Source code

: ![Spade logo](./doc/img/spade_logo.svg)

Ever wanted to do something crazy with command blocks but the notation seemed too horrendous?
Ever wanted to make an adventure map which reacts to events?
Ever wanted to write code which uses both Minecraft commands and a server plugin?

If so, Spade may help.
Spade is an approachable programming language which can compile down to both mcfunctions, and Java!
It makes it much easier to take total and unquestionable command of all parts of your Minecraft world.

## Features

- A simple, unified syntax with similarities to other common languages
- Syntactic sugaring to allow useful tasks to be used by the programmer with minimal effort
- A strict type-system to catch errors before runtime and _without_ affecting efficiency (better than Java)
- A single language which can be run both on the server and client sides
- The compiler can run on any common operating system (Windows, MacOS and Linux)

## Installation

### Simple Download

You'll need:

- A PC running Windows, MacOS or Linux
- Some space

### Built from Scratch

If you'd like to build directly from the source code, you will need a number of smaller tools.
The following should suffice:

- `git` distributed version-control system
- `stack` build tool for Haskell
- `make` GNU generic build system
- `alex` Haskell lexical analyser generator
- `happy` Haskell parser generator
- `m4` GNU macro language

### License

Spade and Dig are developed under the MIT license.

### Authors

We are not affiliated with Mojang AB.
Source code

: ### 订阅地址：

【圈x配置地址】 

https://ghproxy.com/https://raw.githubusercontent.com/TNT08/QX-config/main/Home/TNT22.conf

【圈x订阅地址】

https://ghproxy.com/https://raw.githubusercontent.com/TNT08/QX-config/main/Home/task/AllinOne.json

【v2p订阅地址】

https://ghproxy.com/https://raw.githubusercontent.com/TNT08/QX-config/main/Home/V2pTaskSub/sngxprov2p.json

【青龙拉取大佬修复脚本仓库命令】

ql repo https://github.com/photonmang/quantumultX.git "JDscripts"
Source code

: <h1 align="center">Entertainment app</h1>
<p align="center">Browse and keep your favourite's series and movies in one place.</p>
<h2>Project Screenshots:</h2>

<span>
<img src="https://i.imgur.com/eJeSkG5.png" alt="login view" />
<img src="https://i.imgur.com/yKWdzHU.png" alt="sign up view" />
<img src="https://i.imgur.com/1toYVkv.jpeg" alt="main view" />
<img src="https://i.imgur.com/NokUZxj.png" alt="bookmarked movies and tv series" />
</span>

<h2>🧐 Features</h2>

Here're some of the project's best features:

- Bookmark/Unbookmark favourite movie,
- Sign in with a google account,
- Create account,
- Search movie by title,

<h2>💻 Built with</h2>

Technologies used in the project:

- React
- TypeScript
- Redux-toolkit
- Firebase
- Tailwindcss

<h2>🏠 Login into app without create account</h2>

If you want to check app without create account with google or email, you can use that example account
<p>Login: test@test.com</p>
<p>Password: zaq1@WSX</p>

━━━━━━━━

Instructions to follow - Could you reproduce all of the entries exactly as they appear?

Solution to this exercise -
Source code

: ![Spade logo](./doc/img/spade_logo.svg)

Ever wanted to do something crazy with command blocks but the notation seemed too horrendous?
Ever wanted to make an adventure map which reacts to events?
Ever wanted to write code which uses both Minecraft commands and a server plugin?

If so, Spade may help.
Spade is an approachable programming language which can compile down to both mcfunctions, and Java!
It makes it much easier to take total and unquestionable command of all parts of your Minecraft world.

## Features

- A simple, unified syntax with similarities to other common languages
- Syntactic sugaring to allow useful tasks to be used by the programmer with minimal effort
- A strict type-system to catch errors before runtime and _without_ affecting efficiency (better than Java)
- A single language which can be run both on the server and client sides
- The compiler can run on any common operating system (Windows, MacOS and Linux)

## Installation

### Simple Download

You'll need:

- A PC running Windows, MacOS or Linux
- Some space

### Built from Scratch

If you'd like to build directly from the source code, you will need a number of smaller tools.
The following should suffice:

- `git` distributed version-control system
- `stack` build tool for Haskell
- `make` GNU generic build system
- `alex` Haskell lexical analyser generator
- `happy` Haskell parser generator
- `m4` GNU macro language

### License

Spade and Dig are developed under the MIT license.

### Authors

We are not affiliated with Mojang AB.
Source code

: ### 订阅地址：

【圈x配置地址】 

https://ghproxy.com/https://raw.githubusercontent.com/TNT08/QX-config/main/Home/TNT22.conf

【圈x订阅地址】

https://ghproxy.com/https://raw.githubusercontent.com/TNT08/QX-config/main/Home/task/AllinOne.json

【v2p订阅地址】

https://ghproxy.com/https://raw.githubusercontent.com/TNT08/QX-config/main/Home/V2pTaskSub/sngxprov2p.json

【青龙拉取大佬修复脚本仓库命令】

ql repo https://github.com/photonmang/quantumultX.git "JDscripts"
Source code

: <h1 align="center">Entertainment app</h1>
<p align="center">Browse and keep your favourite's series and movies in one place.</p>
<h2>Project Screenshots:</h2>

<span>
<img src="https://i.imgur.com/eJeSkG5.png" alt="login view" />
<img src="https://i.imgur.com/yKWdzHU.png" alt="sign up view" />
<img src="https://i.imgur.com/1toYVkv.jpeg" alt="main view" />
<img src="https://i.imgur.com/NokUZxj.png" alt="bookmarked movies and tv series" />
</span>

<h2>🧐 Features</h2>

Here're some of the project's best features:

- Bookmark/Unbookmark favourite movie,
- Sign in with a google account,
- Create account,
- Search movie by title,

<h2>💻 Built with</h2>

Technologies used in the project:

- React
- TypeScript
- Redux-toolkit
- Firebase
- Tailwindcss

<h2>🏠 Login into app without create account</h2>

If you want to check app without create account with google or email, you can use that example account
<p>Login: test@test.com</p>
<p>Password: zaq1@WSX</p>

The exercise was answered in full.